Zwei Vorlieben machen sich in der Historiographie seit einigen Jahren bemerkbar: die Orientierung an emblematischen Jahreszahlen und die Neigung zum Fabulieren. Beide Tendenzen dürften sich auch dort, wo sie theoretisch begründet werden, wenigstens teilweise dem Wunsch nach Marktgängigkeit der eigenen Produkte verdanken. Weil es in jedem Jahr historische Ereig­nisse gibt, deren mehr oder minder rundes Jubiläum gewürdigt werden kann, geht einem der Stoff, dessen Bearbeitung sachlich gar nicht mehr legitimiert werden muss, niemals aus. Und weil Geschichte sich besser liest, wenn sie als Schmöker statt als Studie oder Traktat präsentiert wird, sind Historiker schon habituell geneigt, zu Geschichtenerzählern zu werden.

Einige Vor- und viele Nachteile dieser Neigung lassen sich an Manfred Flügges Buch »Stadt ohne Seele« illustrieren, das den achtzigsten Jahrestag des »Anschlusses« Österreichs an das nationalsozialistische Deutsch­land, als in der Nacht vom 11. zum 12. März 1938 österreichische Nationalsozialisten das austrofaschistische Ständestaatregime entmachteten, zum Anlass eines mosaikhaften Mentalitäts- und Sittenbildes nimmt. Flügge, Historiker und Romanist, hat zwölf Jahre an der Freien Universität Berlin gelehrt und arbeitet heute als Übersetzer und freier Autor. Seine belletristische Historiographie feierte vor drei Jahren mit dem Bestseller »Das Jahrhundert der Manns« besondere Erfolge. Der Titel seines neuen Buches greift den Topos von der Bedeutung der »Seele« im österreichischen Gefühlshaushalt auf, der in der Bezeichnung der Wiener ­Moderne als »Nervenkunst« (Michael Worbs) und von Freud als »Vater der modernen Seelenkunde« (Flügge) anklingt.

 

Auch unerwartete Protagonisten betreten Flügges Bühne, etwa Eugen Kogon, Verfasser von »Der SS-Staat« und Mitbegründer der linkskatholischen »Frankfurter Hefte«.

 

Dass das Volk mit den überempfindlichen Nerven zu Akten singulärer Bestialität fähig war, zeigte sich in den antisemitischen Spontanpogromen in den Wochen nach dem 12. März, als die Wehrmacht schwerbewaffnet unter dem Jubel der Bevölkerung in Österreich einmarschierte und Hitler am selben Abend vom Balkon des Linzer Rathauses aus den »Anschluss« für vollzogen erklärte.

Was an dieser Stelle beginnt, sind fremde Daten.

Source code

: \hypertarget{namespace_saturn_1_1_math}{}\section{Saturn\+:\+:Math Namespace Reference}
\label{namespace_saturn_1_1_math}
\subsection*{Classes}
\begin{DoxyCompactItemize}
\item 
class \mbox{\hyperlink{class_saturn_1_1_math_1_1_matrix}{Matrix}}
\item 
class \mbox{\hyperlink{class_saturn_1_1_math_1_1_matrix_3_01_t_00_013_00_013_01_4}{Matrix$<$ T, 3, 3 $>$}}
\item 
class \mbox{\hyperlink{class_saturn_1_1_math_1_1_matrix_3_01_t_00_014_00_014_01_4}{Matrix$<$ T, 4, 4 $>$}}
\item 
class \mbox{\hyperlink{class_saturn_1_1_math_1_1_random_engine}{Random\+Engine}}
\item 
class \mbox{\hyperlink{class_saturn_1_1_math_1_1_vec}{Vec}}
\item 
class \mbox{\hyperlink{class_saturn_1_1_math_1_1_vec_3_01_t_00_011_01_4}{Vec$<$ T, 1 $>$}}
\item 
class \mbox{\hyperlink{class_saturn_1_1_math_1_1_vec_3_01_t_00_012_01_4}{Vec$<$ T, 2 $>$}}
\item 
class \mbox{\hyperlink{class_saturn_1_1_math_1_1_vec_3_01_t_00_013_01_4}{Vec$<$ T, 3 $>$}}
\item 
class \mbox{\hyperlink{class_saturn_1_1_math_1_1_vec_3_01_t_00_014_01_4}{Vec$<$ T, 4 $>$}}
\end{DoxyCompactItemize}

»Ohne Rücksicht auf Alter und Geschlecht«, schreibt Flügge, wurden Wiener Juden von der Bevölkerung »zusammengetrieben und gezwungen, Froschhüpfe zu machen und selbst zu rufen ›Juda verrecke‹ oder ›Ich bin ein Saujud‹.« Dennoch hebt er in seiner Darstellung der Wochen nach dem »Anschluss« und deren Vorgeschichte hervor, dass sich die Spontaneität antisemitischer Barbarei in Österreich nicht einfach als besonders reine Erscheinungsform des deutschen Nationalsozialismus verstehen lässt. Wenn Hitler den »Anschluss« mit den Worten bekanntgab, er melde »vor der deutschen Geschichte nunmehr den Eintritt meiner Heimat in das Deutsche Reich«, wurde damit jedenfalls keine schlichte Heimkehr, sondern die Einfügung Österreichs in die umfassendere Ordnung des »Reichs« proklamiert. Waren in Deutschland das Arbeitsethos des Protestantismus und ein sich heidnisch gebender Atheismus Quellen des nationalsozialistischen Antisemitismus, nahm in Österreich diese Stellung der Katholizismus ein, der in Gestalt des Klerikalfaschismus den Nazis keineswegs nur freundlich gesonnen war. Die nationalsozialistische Identifikation der Juden als Verkörperung von Abstraktion, Zirkulation und Vergleichung koexistierte in Österreich mit dem Affekt gegen ein als archaisch, nomadisch und vormodern konnotiertes Ostjudentum, in dem Erfahrungen kultureller Widersprüche aus der Zeit des Habsburger Reichs fortlebten.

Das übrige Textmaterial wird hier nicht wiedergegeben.